Дело было 9 сентября 1943 года, высадка в Салерно. Сидни был лейтенантом ВМФ, служил на корабле «Орион» и командовал несколькими десантными судами. Они были футов пятьдесят в длину, серо-синие, и перевозили людей и грузы с транспортов на берег под заградительным огнем. В процессе высадки транспорты подходили к вражескому берегу на расстояние в десять миль, куда еще не добивала артиллерия противника, вставали на якорь и направляли на берег силы вторжения на десантных судах. Десантные суда были хорошей мишенью. Артиллерия их лущила, как семечки. Самолеты противника вспарывали их на бреющем. Куда проще и эффективнее уничтожать людей, сгрудившихся в маленькой лодочке, чем рассыпавшихся по берегу после высадки. На каждом десантном судне были для защиты два пятидесятикалиберных пулемета за бронированным щитком, но атакующий самолет можно было заметить лишь в последнюю секунду, а снаряды вообще прилетали ниоткуда. И еще невидимая смерть могла ударить из спрятанной под водой мины.

Каждая волна десантных судов действовала совместно, и координировать их движение было работой Сидни. Он плыл на одной из лодок и давал приказы на движение другим, сигналя руками.

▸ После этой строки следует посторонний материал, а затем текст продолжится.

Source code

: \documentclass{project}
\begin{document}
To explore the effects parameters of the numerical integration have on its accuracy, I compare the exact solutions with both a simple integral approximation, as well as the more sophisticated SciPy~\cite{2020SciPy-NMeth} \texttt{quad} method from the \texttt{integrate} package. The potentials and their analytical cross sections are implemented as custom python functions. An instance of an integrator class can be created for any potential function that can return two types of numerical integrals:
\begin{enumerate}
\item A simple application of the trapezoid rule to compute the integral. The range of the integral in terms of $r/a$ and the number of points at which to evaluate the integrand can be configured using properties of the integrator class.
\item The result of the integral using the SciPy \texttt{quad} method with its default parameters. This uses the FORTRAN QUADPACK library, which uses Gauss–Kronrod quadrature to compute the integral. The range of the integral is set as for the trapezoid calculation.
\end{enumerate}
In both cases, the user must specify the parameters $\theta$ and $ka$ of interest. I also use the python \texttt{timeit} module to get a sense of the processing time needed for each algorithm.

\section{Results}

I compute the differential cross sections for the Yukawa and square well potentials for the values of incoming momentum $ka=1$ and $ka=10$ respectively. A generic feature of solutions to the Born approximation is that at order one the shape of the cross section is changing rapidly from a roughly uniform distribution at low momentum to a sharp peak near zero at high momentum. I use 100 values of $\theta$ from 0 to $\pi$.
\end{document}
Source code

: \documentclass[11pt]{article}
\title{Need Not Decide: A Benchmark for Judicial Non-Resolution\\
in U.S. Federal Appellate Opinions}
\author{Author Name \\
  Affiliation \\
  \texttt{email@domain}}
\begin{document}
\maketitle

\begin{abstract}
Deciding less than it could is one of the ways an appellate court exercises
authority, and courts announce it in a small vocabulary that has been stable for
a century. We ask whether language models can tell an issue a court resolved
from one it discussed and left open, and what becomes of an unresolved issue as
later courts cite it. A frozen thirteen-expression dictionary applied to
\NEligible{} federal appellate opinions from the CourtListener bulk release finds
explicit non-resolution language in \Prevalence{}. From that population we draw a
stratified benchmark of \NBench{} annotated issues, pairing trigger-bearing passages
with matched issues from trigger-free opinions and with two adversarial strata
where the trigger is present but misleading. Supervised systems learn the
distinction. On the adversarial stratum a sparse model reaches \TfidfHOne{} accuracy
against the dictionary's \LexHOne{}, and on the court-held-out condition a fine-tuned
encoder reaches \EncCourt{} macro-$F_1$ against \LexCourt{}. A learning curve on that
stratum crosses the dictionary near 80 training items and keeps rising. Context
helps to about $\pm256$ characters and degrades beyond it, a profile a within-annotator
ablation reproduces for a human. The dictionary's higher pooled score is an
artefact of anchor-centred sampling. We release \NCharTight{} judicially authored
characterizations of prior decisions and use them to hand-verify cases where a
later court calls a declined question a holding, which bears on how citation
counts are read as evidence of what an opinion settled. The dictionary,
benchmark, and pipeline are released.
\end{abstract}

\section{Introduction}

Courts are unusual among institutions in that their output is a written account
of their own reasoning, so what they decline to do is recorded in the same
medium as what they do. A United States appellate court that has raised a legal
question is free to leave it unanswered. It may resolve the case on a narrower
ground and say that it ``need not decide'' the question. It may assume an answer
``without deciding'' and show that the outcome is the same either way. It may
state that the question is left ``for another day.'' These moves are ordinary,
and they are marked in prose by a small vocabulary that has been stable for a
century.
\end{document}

Когда его лодки прибывали к берегу и выгружались, он возвращался на «Орион» или ближайший транспорт и снова брал на борт людей и грузы.

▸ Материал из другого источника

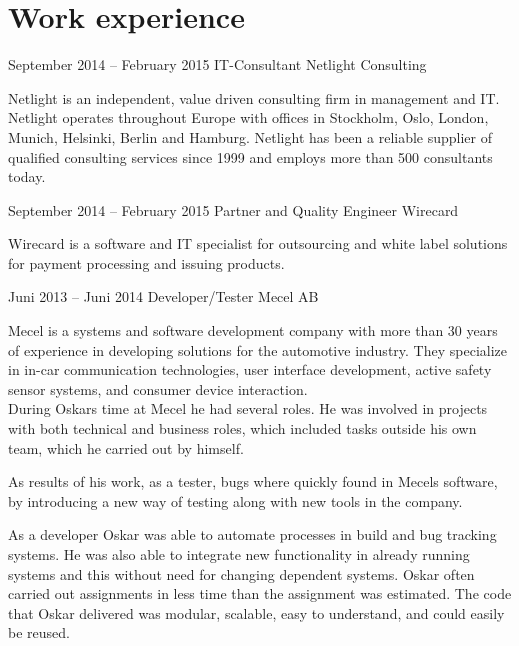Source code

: \documentclass[fontsize=10pt]{tccv}
\begin{document}
\section{Work experience}

\begin{eventlist}

\item{September 2014 -- February 2015}
     {IT-Consultant}
     {Netlight Consulting}

Netlight is an independent, value driven consulting firm in management and IT.
Netlight operates throughout Europe with offices in Stockholm, Oslo, London,
Munich, Helsinki, Berlin and Hamburg. Netlight has been a reliable supplier of
qualified consulting services since 1999 and employs more than 500 consultants
today.


\item{September 2014 -- February 2015}
      {Partner and Quality Engineer}
      {Wirecard}

Wirecard is a software and IT specialist for outsourcing and white label
solutions for payment processing and issuing products.

\newpage

\item{Juni 2013 -- Juni 2014}
     {Developer/Tester}
     {Mecel AB}

Mecel is a systems and software development company with more than 30 years of
experience in developing solutions for the automotive industry. They specialize
in in-car communication technologies, user interface development, active safety
sensor systems, and consumer device interaction.\\

During Oskars time at Mecel he had several roles. He was involved in projects
with both technical and business roles, which included tasks outside his own
team, which he carried out by himself.

As results of his work, as a tester, bugs where quickly found in Mecels
software, by introducing a new way of testing along with new tools in the
company.

As a developer Oskar was able to automate processes in build and bug tracking
systems. He was also able to integrate new functionality in already running
systems and this without need for changing dependent systems. Oskar often
carried out assignments in less time than the assignment was estimated. The
code that Oskar delivered was modular, scalable, easy to understand, and could
easily be reused.



\end{eventlist}
\end{document}
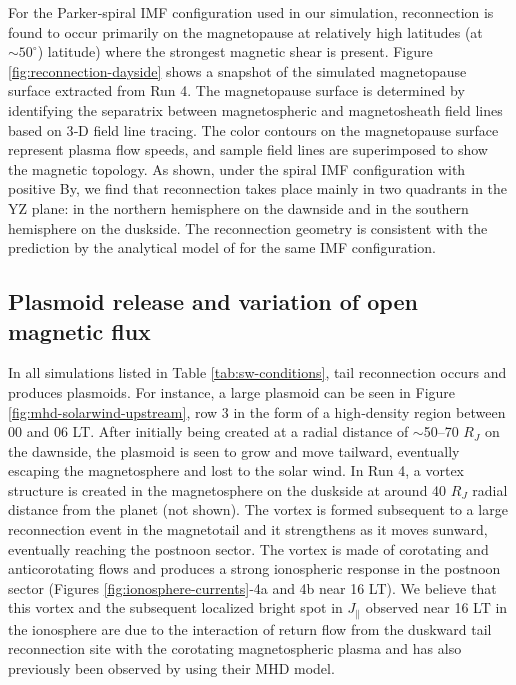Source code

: For the Parker‐spiral IMF configuration used in our simulation, reconnection is found to occur primarily on the magnetopause at relatively high latitudes (at $\sim50^\circ$) latitude) where the strongest magnetic shear is present. Figure \ref{fig:reconnection-dayside} shows a snapshot of the simulated magnetopause surface extracted from Run 4. The magnetopause surface is determined by identifying the separatrix between magnetospheric and magnetosheath field lines based on 3‐D field line tracing. The color contours on the magnetopause surface represent plasma flow speeds, and sample field lines are superimposed to show the magnetic topology. As shown, under the spiral IMF configuration with positive By, we find that reconnection takes place mainly in two quadrants in the YZ plane: in the northern hemisphere on the dawnside and in the southern hemisphere on the duskside. The reconnection geometry is consistent with the prediction by the analytical model of \cite{Masters2017} for the same IMF configuration.

\subsection{Plasmoid release and variation of open magnetic flux}

In all simulations listed in Table \ref{tab:sw-conditions}, tail reconnection occurs and produces plasmoids. For instance, a large plasmoid can be seen in Figure \ref{fig:mhd-solarwind-upstream}, row 3 in the form of a high‐density region between 00 and 06 LT. After initially being created at a radial distance of $\sim$50–70 $R_J$ on the dawnside, the plasmoid is seen to grow and move tailward, eventually escaping the magnetosphere and lost to the solar wind. In Run 4, a vortex structure is created in the magnetosphere on the duskside at around 40 $R_J$ radial distance from the planet (not shown). The vortex is formed subsequent to a large reconnection event in the magnetotail and it strengthens as it moves sunward, eventually reaching the postnoon sector. The vortex is made of corotating and anticorotating flows and produces a strong ionospheric response in the postnoon sector (Figures \ref{fig:ionosphere-currents}‐4a and 4b near 16 LT). We believe that this vortex and the subsequent localized bright spot in $J_\parallel$ observed near 16 LT in the ionosphere are due to the interaction of return flow from the duskward tail reconnection site with the corotating magnetospheric plasma and has also previously been observed by \cite{Fukazawa2006a} using their MHD model. 

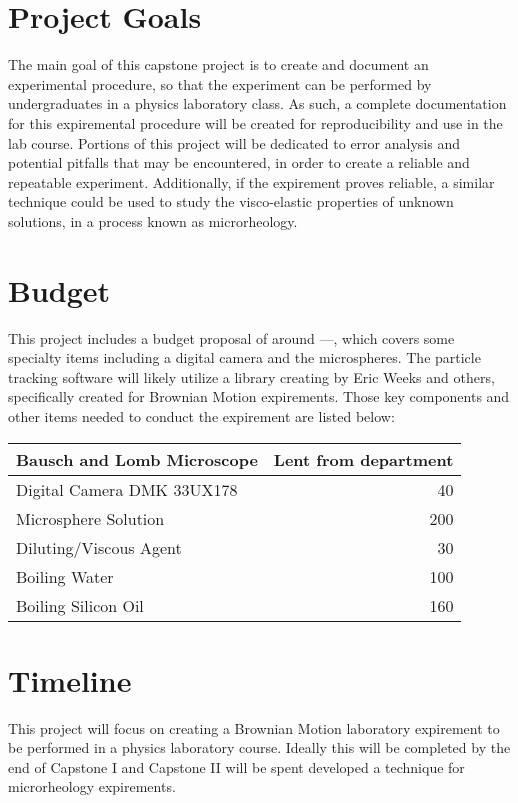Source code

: \documentclass[aps,prb,twocolumn,groupedaddress,nofootinbib,floatfix]{revtex4}
\begin{document}
\section*{Project Goals}	
The main goal of this capstone project is to create and document an experimental procedure, so that the experiment can be performed by undergraduates in a physics laboratory class. As such, a complete documentation for this expiremental procedure will be created for reproducibility and use in the lab course. Portions of this project will be dedicated to error analysis and potential pitfalls that may be encountered, in order to create a reliable and repeatable experiment. Additionally, if the expirement proves reliable, a similar technique could be used to study the visco-elastic properties of unknown solutions, in a process known as microrheology. 

\section*{Budget}
This project includes a budget proposal of around ---, which covers some specialty items including a digital camera and the microspheres. The particle tracking software will likely utilize a library creating by Eric Weeks and others, specifically created for Brownian Motion expirements.
Those key components and other items needed to conduct the expirement are listed below:


 \begin{tabular}{|l|r|}
\hline
  Bausch and Lomb Microscope & Lent from department\\ \hline

  Digital Camera DMK 33UX178 & 40 \\ \hline
  
  Microsphere Solution & 200  \\ \hline
 
  Diluting/Viscous Agent & 30  \\ \hline
  \hline
   Boiling Water & 100 \\ \hline
  \hline
   Boiling Silicon Oil & 160 \\ \hline
  \hline
\end{tabular}

  


\section*{Timeline}
This project will focus on creating a Brownian Motion laboratory expirement to be performed in a physics laboratory course. Ideally this will be completed by the end of Capstone I and Capstone II will be spent developed a technique for microrheology expirements. 
\end{document}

9 сентября 1943 года Пятая армия Соединенных Штатов, размещенная на борту «Ориона» и еще пятисот военных кораблей США, атаковала прибрежный город Салерно с целью погнать немцев на север, прочь из Италии. У Сидни был приказ погрузить солдат с транспорта «Эдгар Аллан По», высадить их в определенном месте побережья под названием «Зеленый Пляж — Два» и вернуться на «Орион». На «Зеленом Пляже — Два» должно было быть жарко, но жизненно необходимо было высадить войска именно там, чтобы они построили ключевой участок дороги для наступающей американской армии.

Сидни принял на борт своих десантников. Когда он огибал транспорт, ложась на курс, капитан «Эдгара Аллана По» вышел на связь и приказал всем ближайшим лодкам после высадки первых групп вернуться к его кораблю.

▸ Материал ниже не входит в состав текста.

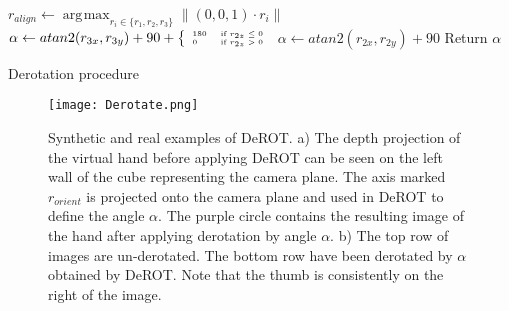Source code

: \documentclass{bmvc2k}
\DeclareMathOperator*{\argmax}{\arg\!\max}
\newcommand{\twopartdef}[4]{
	\left\{
		\begin{array}{ll}
			#1 & \mbox{if } #2 \\
			#3 & \mbox{if } #4
		\end{array}
	\right.
}
\begin{document}
\begin{algorithm}[h]
\scriptsize
\begin{multicols}{2}
\begin{algorithmic}[1]
	\State $r_{align} \leftarrow \argmax_{r_i \in \{r_1,r_2,r_3\}} \|\left(0,0,1\right)\cdot r_i\|$
	   \State $\alpha \leftarrow atan2(r_{3x},r_{3y}) + 90 + \tiny \twopartdef {180} {r_{2z} \leq 0} {0} {r_{2z} > 0}$
	\Else
	   \State $\alpha \leftarrow atan2(r_{2x},r_{2y}) + 90$	   
	\EndIf
	\State Return $\alpha$
\EndProcedure
\end{algorithmic}


\caption{Derotation procedure}\label{alg:treebuilder}
\label{alg:derot}
\end{multicols}
\vspace*{-0.3cm}
\end{algorithm}


\begin{figure}[h]
\begin{center}
\texttt{[image: Derotate.png]}
\end{center}
   \caption{\scriptsize \color{blue} Synthetic and real examples of DeROT. a) The depth projection of the virtual hand before applying DeROT can be seen on the left wall of the cube representing the camera plane. The axis marked $r_{orient}$ is projected onto the camera plane and used in DeROT to define the angle $\alpha$. The purple circle contains the resulting image of the hand after applying derotation by angle $\alpha$. b) The top row of images are un-derotated. The bottom row have been derotated by $\alpha$ obtained by DeROT. Note that the thumb is consistently on the right of the image.}
\label{fig:derot}
\end{figure}
\end{document}
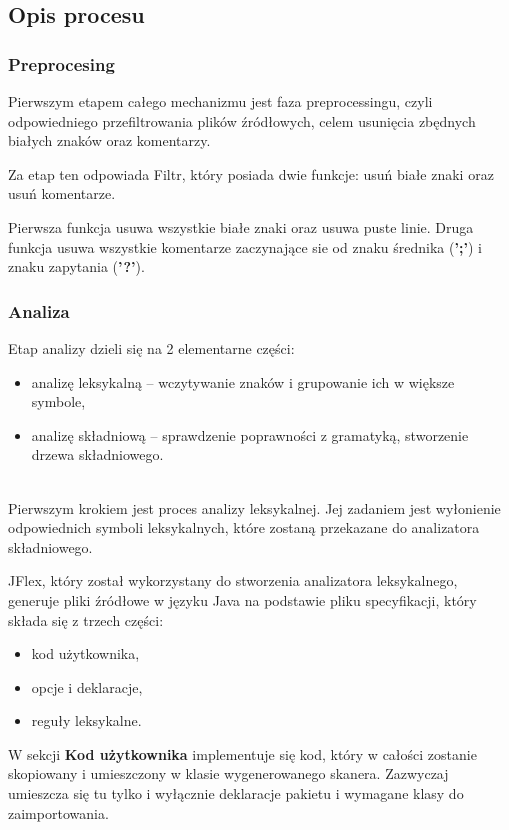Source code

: \documentclass[a4paper,12pt]{article}
\begin{document}
\newpage

\subsection{Opis procesu}

\subsubsection{Preprocesing}

Pierwszym etapem całego mechanizmu jest faza preprocessingu, czyli odpowiedniego przefiltrowania plików źródłowych, celem usunięcia zbędnych białych znaków oraz komentarzy.

Za etap ten odpowiada Filtr, który posiada dwie funkcje: usuń białe znaki oraz usuń komentarze.

Pierwsza funkcja usuwa wszystkie białe znaki oraz usuwa puste linie. Druga funkcja usuwa wszystkie komentarze zaczynające sie od znaku średnika (\textbf{';'}) i znaku zapytania (\textbf{'?'}).

\subsubsection{Analiza}

Etap analizy dzieli się na 2 elementarne części:
\begin{itemize}
\item analizę leksykalną – wczytywanie znaków i grupowanie ich w większe symbole,
\item analizę składniową – sprawdzenie poprawności z gramatyką, stworzenie drzewa składniowego.
\end{itemize}
\\

Pierwszym krokiem jest proces analizy leksykalnej. Jej zadaniem jest wyłonienie odpowiednich symboli leksykalnych, które zostaną przekazane do analizatora składniowego.

JFlex\cite{jflex}, który został wykorzystany do stworzenia analizatora leksykalnego, generuje pliki źródłowe w języku Java na podstawie pliku specyfikacji, który składa się z trzech części:
\begin{itemize}
\item kod użytkownika,
\item opcje i deklaracje,
\item reguły leksykalne.
\end{itemize}

W sekcji \textbf{Kod użytkownika} implementuje się kod, który w całości zostanie skopiowany i umieszczony w klasie wygenerowanego skanera. Zazwyczaj umieszcza się tu tylko i wyłącznie deklaracje pakietu i wymagane klasy do zaimportowania.
\end{document}

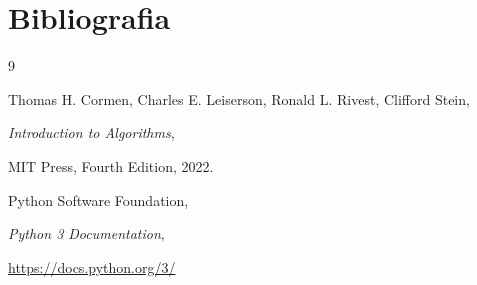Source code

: \documentclass[a4paper,12pt]{article}
\begin{document}
\clearpage

\section{Bibliografia}

\begin{thebibliography}{9}


Thomas H. Cormen, Charles E. Leiserson, Ronald L. Rivest, Clifford Stein,

\textit{Introduction to Algorithms},

MIT Press, Fourth Edition, 2022.


Python Software Foundation,

\textit{Python 3 Documentation},

\url{https://docs.python.org/3/}

\end{thebibliography}
\end{document}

И вторжение началось. Сидни собрал свои суда и дал инструкции, как петлять при подходе к берегу. Вдали слышался гул морской авиации. Бухта Салерно лежала впереди, неимоверно красивая, обрывистые изгибы резко уходили в море, и мертвенно-белым сияли пески. Примерно за две мили от берега промчался американский торпедный катер, поставив дымовую завесу.

Вынырнув по ту сторону дыма примерно в полумиле от берега, люди увидели ад. Прямо перед ними артиллерийские снаряды вспарывали большой десантный бот, наполовину вылетевший на берег. Лодка горела, в воде плавали трупы. На обрыве стояла цепь немецких танков с 88-миллиметровыми пушками — Сидни их видел в бинокль. Каждые несколько секунд один из них полыхал пламенем из дула. Потом в воздухе свистел снаряд, и раздавался взрыв. Вдруг один снаряд упал ярдах в десяти перед лодкой Сидни. В лодку полетели брызги. Она резко качнулась, в воздухе запахло кордитом. Еще через десять секунд снаряд упал позади. Еще брызги. Лодку взяли в вилку. Немецкие танкисты свое дело знали.

В течение пяти секунд Сидни принял решение отдать приказ лодкам отходить из-под огня восьмидесятивосьмимиллиметровых. В горле у него так пересохло, что он еле мог говорить. Он прохрипел команду сигнальщику, и лодки развернулись. Пассажиры Сидни настолько оцепенели от страха, что смотрели стеклянными глазами, но рулевой посмотрел на него долгим непроницаемым взглядом. Вопросительным? Или презрительным? Лодки отошли назад, согласно приказу. В конце концов они высадились на несколько менее враждебном берегу за две мили от намеченной точки и вернулись на «Эдгар Аллан По» за второй загрузкой.

Через два дня Сидни вызвали в каюту капитана «Ориона». Когда он вошел, капитан сидел за полукруглым столом. Это был мужчина лет пятидесяти, крепко сбитый, мужественно красивый, с седыми волосами. У него был уверенный вид, как у отца Сидни, который часто хвастался сыном — офицером ВМФ.